*** Begin section ***

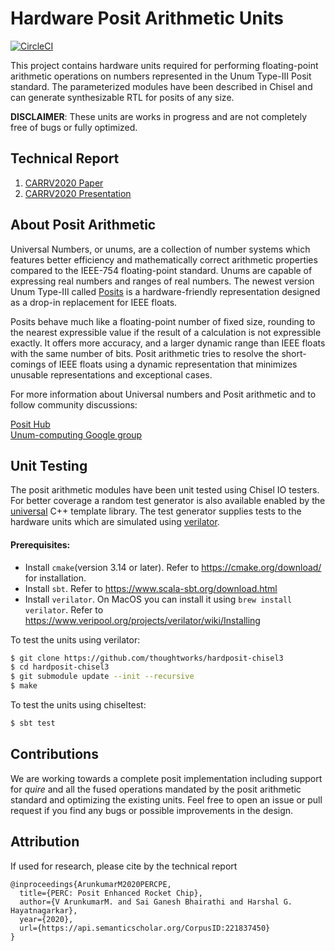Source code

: # Hardware Posit Arithmetic Units
[![CircleCI](https://circleci.com/gh/thoughtworks/hardposit-chisel3.svg?style=svg)](https://circleci.com/gh/thoughtworks/hardposit-chisel3)

This project contains hardware units required for performing floating-point arithmetic operations on numbers represented in the Unum Type-III Posit standard. The parameterized modules have been described in Chisel and can generate synthesizable RTL for posits of any size.

**DISCLAIMER**: 
These units are works in progress and are not completely free of bugs or fully optimized.

## Technical Report

1. [CARRV2020 Paper](https://carrv.github.io/2020/papers/CARRV2020_paper_5_MV.pdf)
2. [CARRV2020 Presentation](https://carrv.github.io/2020/videos/CARRV_5_MV.html)

## About Posit Arithmetic
Universal Numbers, or unums, are a collection of number systems which features better efficiency and mathematically correct arithmetic properties compared to the IEEE-754 floating-point standard. Unums are capable of expressing real numbers and ranges of real numbers. The newest version Unum Type-III called [Posits] is a hardware-friendly representation designed as a drop-in replacement for IEEE floats.

Posits behave much like a floating-point number of fixed size, rounding to the nearest expressible value if the result of a calculation is not expressible exactly. It offers more accuracy, and a larger dynamic range than IEEE floats with the same number of bits. Posit arithmetic tries to resolve the short-comings of IEEE floats using a dynamic representation that minimizes unusable representations and exceptional cases.

For more information about Universal numbers and Posit arithmetic and to follow community discussions:

[Posit Hub] \
[Unum-computing Google group]

## Unit Testing

The posit arithmetic modules have been unit tested using Chisel IO testers. For better coverage a random test generator is also available enabled by the [universal] C++ template library. The test generator supplies tests to the hardware units which are simulated using [verilator]. 

#### Prerequisites:

- Install ```cmake```(version 3.14 or later). Refer to https://cmake.org/download/ for installation.
- Install ```sbt```. Refer to https://www.scala-sbt.org/download.html
- Install ```verilator```. On MacOS you can install it using ```brew install verilator```. Refer to https://www.veripool.org/projects/verilator/wiki/Installing


To test the units using verilator:
```sh
$ git clone https://github.com/thoughtworks/hardposit-chisel3
$ cd hardposit-chisel3
$ git submodule update --init --recursive
$ make
```

To test the units using chiseltest:

```sh
$ sbt test
```

##  Contributions
We are working towards a complete posit implementation including support for *quire* and all the fused operations mandated by the posit arithmetic standard and optimizing the existing units. Feel free to open an issue or pull request if you find any bugs or possible improvements in the design.

[Posit Hub]: <https://posithub.org/>
[Posits]: <https://posithub.org/docs/Posits4.pdf>
[Unum-computing Google group]: <https://groups.google.com/forum/#!forum/unum-computing>
[universal]: <https://github.com/stillwater-sc/universal>
[cmake]: <https://cmake.org/>
[verilator]: <https://www.veripool.org/wiki/verilator>

## Attribution

If used for research, please cite by the technical report

```
@inproceedings{ArunkumarM2020PERCPE,
  title={PERC: Posit Enhanced Rocket Chip},
  author={V ArunkumarM. and Sai Ganesh Bhairathi and Harshal G. Hayatnagarkar},
  year={2020},
  url={https://api.semanticscholar.org/CorpusID:221837450}
}
```
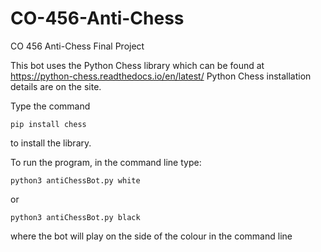 # CO-456-Anti-Chess
CO 456 Anti-Chess Final Project

This bot uses the Python Chess library which can be found at https://python-chess.readthedocs.io/en/latest/
Python Chess installation details are on the site.

Type the command
```
pip install chess
```

to install the library.


To run the program, in the command line type:

```
python3 antiChessBot.py white
```

or 

```
python3 antiChessBot.py black
```

where the bot will play on the side of the colour in the command line
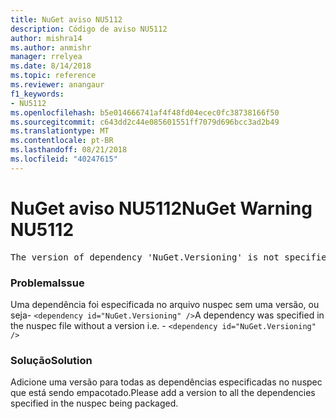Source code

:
 ```yaml
---
title: NuGet aviso NU5112
description: Código de aviso NU5112
author: mishra14
ms.author: anmishr
manager: rrelyea
ms.date: 8/14/2018
ms.topic: reference
ms.reviewer: anangaur
f1_keywords:
- NU5112
ms.openlocfilehash: b5e014666741af4f48fd04ecec0fc38738166f50
ms.sourcegitcommit: c643dd2c44e085601551ff7079d696bcc3ad2b49
ms.translationtype: MT
ms.contentlocale: pt-BR
ms.lasthandoff: 08/21/2018
ms.locfileid: "40247615"
---
```

# <a name="nuget-warning-nu5112"></a><span data-ttu-id="a940c-103">NuGet aviso NU5112</span><span class="sxs-lookup"><span data-stu-id="a940c-103">NuGet Warning NU5112</span></span>
<pre>The version of dependency 'NuGet.Versioning' is not specified. Specify the version of dependency and rebuild your package.</pre>

### <a name="issue"></a><span data-ttu-id="a940c-104">Problema</span><span class="sxs-lookup"><span data-stu-id="a940c-104">Issue</span></span>

<span data-ttu-id="a940c-105">Uma dependência foi especificada no arquivo nuspec sem uma versão, ou seja- `<dependency id="NuGet.Versioning" />`</span><span class="sxs-lookup"><span data-stu-id="a940c-105">A dependency was specified in the nuspec file without a version i.e. - `<dependency id="NuGet.Versioning" />`</span></span>


### <a name="solution"></a><span data-ttu-id="a940c-106">Solução</span><span class="sxs-lookup"><span data-stu-id="a940c-106">Solution</span></span>

<span data-ttu-id="a940c-107">Adicione uma versão para todas as dependências especificadas no nuspec que está sendo empacotado.</span><span class="sxs-lookup"><span data-stu-id="a940c-107">Please add a version to all the dependencies specified in the nuspec being packaged.</span></span>

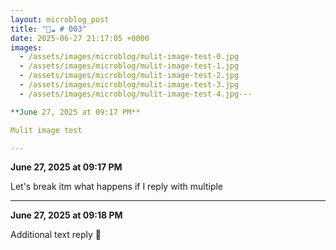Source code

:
 ```yaml
---
layout: microblog_post
title: "🔵☁️ # 003"
date: 2025-06-27 21:17:05 +0000
images:
  - /assets/images/microblog/mulit-image-test-0.jpg
  - /assets/images/microblog/mulit-image-test-1.jpg
  - /assets/images/microblog/mulit-image-test-2.jpg
  - /assets/images/microblog/mulit-image-test-3.jpg
  - /assets/images/microblog/mulit-image-test-4.jpg---

**June 27, 2025 at 09:17 PM**

Mulit image test

---
```


**June 27, 2025 at 09:17 PM**

Let's break itm what happens if I reply with multiple

---

**June 27, 2025 at 09:18 PM**

Additional text reply 🤑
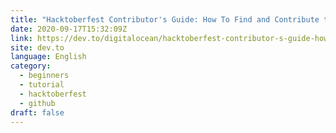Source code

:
 ```yaml
---
title: "Hacktoberfest Contributor's Guide: How To Find and Contribute to Open-Source Projects"
date: 2020-09-17T15:32:09Z
link: https://dev.to/digitalocean/hacktoberfest-contributor-s-guide-how-to-find-and-contribute-to-open-source-projects-447h?utm_medium=RSS&utm_source=news.12bit.vn
site: dev.to
language: English
category:
  - beginners
  - tutorial
  - hacktoberfest
  - github
draft: false
---
```

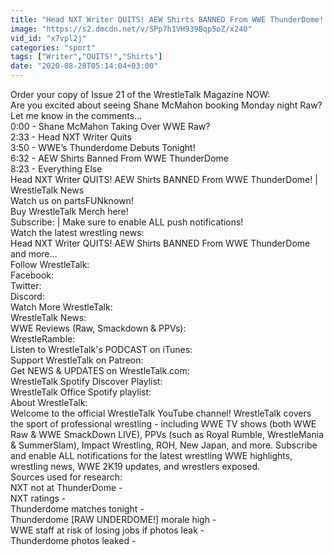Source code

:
 ```yaml
---
title: "Head NXT Writer QUITS! AEW Shirts BANNED From WWE ThunderDome! WrestleTalk News"
image: "https://s2.dmcdn.net/v/SPp7h1VH939Bqp5oZ/x240"
vid_id: "x7vpl2j"
categories: "sport"
tags: ["Writer","QUITS!","Shirts"]
date: "2020-08-28T05:14:04+03:00"
---
```

Order your copy of Issue 21 of the WrestleTalk Magazine NOW:   <br>Are you excited about seeing Shane McMahon booking Monday night Raw? Let me know in the comments...  <br>0:00 - Shane McMahon Taking Over WWE Raw?  <br>2:33 - Head NXT Writer Quits  <br>3:50 - WWE’s Thunderdome Debuts Tonight!  <br>6:32 - AEW Shirts Banned From WWE ThunderDome  <br>8:23 - Everything Else  <br>Head NXT Writer QUITS! AEW Shirts BANNED From WWE ThunderDome! | WrestleTalk News  <br>Watch us on partsFUNknown!   <br>Buy WrestleTalk Merch here!    <br>Subscribe:  | Make sure to enable ALL push notifications!  <br>Watch the latest wrestling news:     <br>Head NXT Writer QUITS! AEW Shirts BANNED From WWE ThunderDome and more...  <br>Follow WrestleTalk:  <br>Facebook:   <br>Twitter:   <br>Discord:   <br>Watch More WrestleTalk:  <br>WrestleTalk News:    <br>WWE Reviews (Raw, Smackdown &amp; PPVs):    <br>WrestleRamble:    <br>Listen to WrestleTalk's PODCAST on iTunes:   <br>Support WrestleTalk on Patreon:   <br>Get NEWS &amp; UPDATES on WrestleTalk.com:   <br>WrestleTalk Spotify Discover Playlist:   <br>WrestleTalk Office Spotify playlist:   <br>About WrestleTalk:  <br>Welcome to the official WrestleTalk YouTube channel! WrestleTalk covers the sport of professional wrestling - including WWE TV shows (both WWE Raw &amp; WWE SmackDown LIVE), PPVs (such as Royal Rumble, WrestleMania &amp; SummerSlam), Impact Wrestling, ROH, New Japan, and more. Subscribe and enable ALL notifications for the latest wrestling WWE highlights, wrestling news, WWE 2K19 updates, and wrestlers exposed.  <br>Sources used for research:  <br>NXT not at ThunderDome -   <br>NXT ratings -   <br>Thunderdome matches tonight -   <br>Thunderdome [RAW UNDERDOME!] morale high -   <br>WWE staff at risk of losing jobs if photos leak -   <br>Thunderdome photos leaked -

*** End section ***

* [Description of the task] If a line in the listing holds the word "aviso", list that line.

* [Response]
title: NuGet aviso NU5112
description: Código de aviso NU5112
# <a name="nuget-warning-nu5112"></a><span data-ttu-id="a940c-103">NuGet aviso NU5112</span><span class="sxs-lookup"><span data-stu-id="a940c-103">NuGet Warning NU5112</span></span>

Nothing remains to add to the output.